One aspect officials and attorneys say they will challenge in court is the legal justification that applies the bill to the entire county, rather than typical county legislation that only applies to unincorporated areas. The county Charter only allows the county to legislate within cities on matters of public health, but County Counselor Peter Krane contends police services are a health issue.

At the Nov. 10 committee hearing, Department of Public Health Director Faisal Khan said there is a “critical link between public health and the quality and standards of police training.”

Just as with the prevention of poverty and violence, Khan said, “Trust between police departments and the residents they serve has direct public health benefits. Safe communities are healthy communities.”

In front of a room full of police chiefs, including Sunset Hills Chief William LaGrand and Crestwood Deputy Chief Ron Compton, Khan said police officers play a frontline role in public health and compared them to an emergency-room triage team.

Leland “Lee” Curtis, a partner in Jones’ Clayton-based law firm Curtis, Heinz, Garrett & O’Keefe, said their firm represents 25 county municipalities, all of which will stand together against the bill since the firm’s attorneys consider the premise of the bill illegal under state law because police services do not meet the public health exemption.

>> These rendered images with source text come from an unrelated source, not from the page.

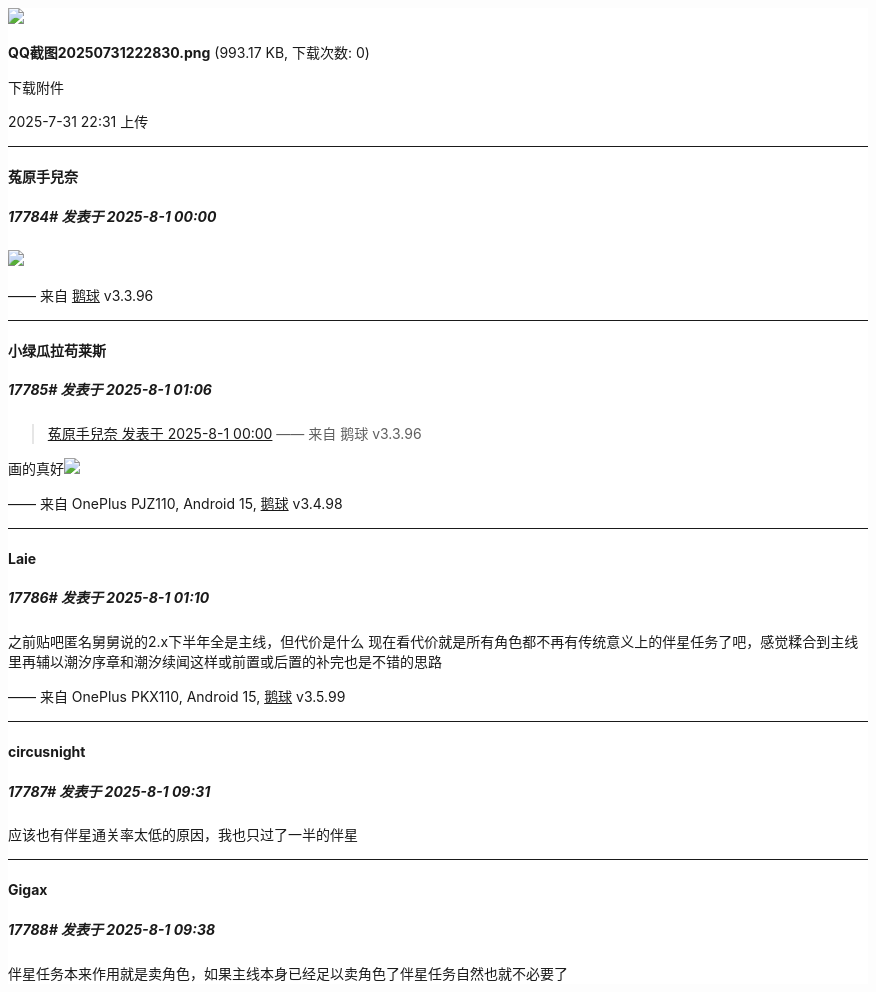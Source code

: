 <img src="https://img.stage1st.com/forum/202507/31/223109ltq9wwc9rwwvqe6w.png" referrerpolicy="no-referrer">

<strong>QQ截图20250731222830.png</strong> (993.17 KB, 下载次数: 0)

下载附件

2025-7-31 22:31 上传


*****

####  菟原手兒奈  
##### 17784#       发表于 2025-8-1 00:00

<img src="https://p.sda1.dev/26/0ce1c83855969247f37e7a04249851c2/image.jpg" referrerpolicy="no-referrer">

—— 来自 [鹅球](https://www.pgyer.com/GcUxKd4w) v3.3.96


*****

####  小绿瓜拉苟莱斯  
##### 17785#       发表于 2025-8-1 01:06

<blockquote><a href="httphttps://stage1st.com/2b/forum.php?mod=redirect&amp;goto=findpost&amp;pid=68193448&amp;ptid=2059881" target="_blank">菟原手兒奈 发表于 2025-8-1 00:00</a>
—— 来自 鹅球 v3.3.96</blockquote>
画的真好<img src="https://static.stage1st.com/image/smiley/face2017/139.png" referrerpolicy="no-referrer">

—— 来自 OnePlus PJZ110, Android 15, [鹅球](https://www.pgyer.com/GcUxKd4w) v3.4.98

*****

####  Laie  
##### 17786#       发表于 2025-8-1 01:10

之前贴吧匿名舅舅说的2.x下半年全是主线，但代价是什么
现在看代价就是所有角色都不再有传统意义上的伴星任务了吧，感觉糅合到主线里再辅以潮汐序章和潮汐续闻这样或前置或后置的补完也是不错的思路

—— 来自 OnePlus PKX110, Android 15, [鹅球](https://www.pgyer.com/GcUxKd4w) v3.5.99


*****

####  circusnight  
##### 17787#       发表于 2025-8-1 09:31

应该也有伴星通关率太低的原因，我也只过了一半的伴星


*****

####  Gigax  
##### 17788#       发表于 2025-8-1 09:38

伴星任务本来作用就是卖角色，如果主线本身已经足以卖角色了伴星任务自然也就不必要了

“I find it to be a draconian and dangerous overreach,” Curtis said. “It is unconstitutional in several ways. Whether a city is providing deficient police services is to be determined solely by the county executive, who also has the sole authority to fine or jail a mayor or city council member. The word ‘draconian’ is an apt description. We respectfully ask the council to reject this unlawful bill in its entirety.”

The Municipal League, the St. Louis County Police Chiefs Association and the North County Police Chiefs Association are among the organizations that publicly oppose the standards.

Kelly said the Muni League, police chiefs and county residents in municipalities had no input on the bill. However, county Policy Director Jeff Wagener said he met with 39 police chiefs who declined to form a committee to give feedback because it might impact their eventual lawsuit against the standards.

Just as the rental license the council approved last month fines or jails landlords for actions taken by their tenants, the police standards hold mayors, aldermen, city administrators and other officials accountable if their police departments are not in compliance. The bill gives them six months to meet the standards.

Roby said he’s not sure how county officials will enforce and pay for a vague clause that grants them the power to force cities to use the county Police Department instead of their own — a concern he relayed to Stenger.

“I’m not sure what gives them the authority to dictate to the municipalities how they’re going to run the cities,” Roby said.

Besides the concerns of overreach, the county standards would duplicate a new state law, Curtis said.

County police departments are already operating under a six-year deadline to get accredited after the Legislature passed Senate Bill 5, which was sponsored by Sen. Eric Schmitt, R-Glendale.

In anticipation of the laws’s mandates, Crestwood and Sunset Hills have both already begun the costly and lengthy process of accreditation through the Missouri Police Chiefs Association.

Crestwood’s proposed 2016 budget includes $100,000 to fund a new lieutenant-level position that will have to oversee the accreditation process in the next few years and then, after Crestwood is accredited, spend half his or her time on paperwork to keep the accreditation up-to-date, Roby said.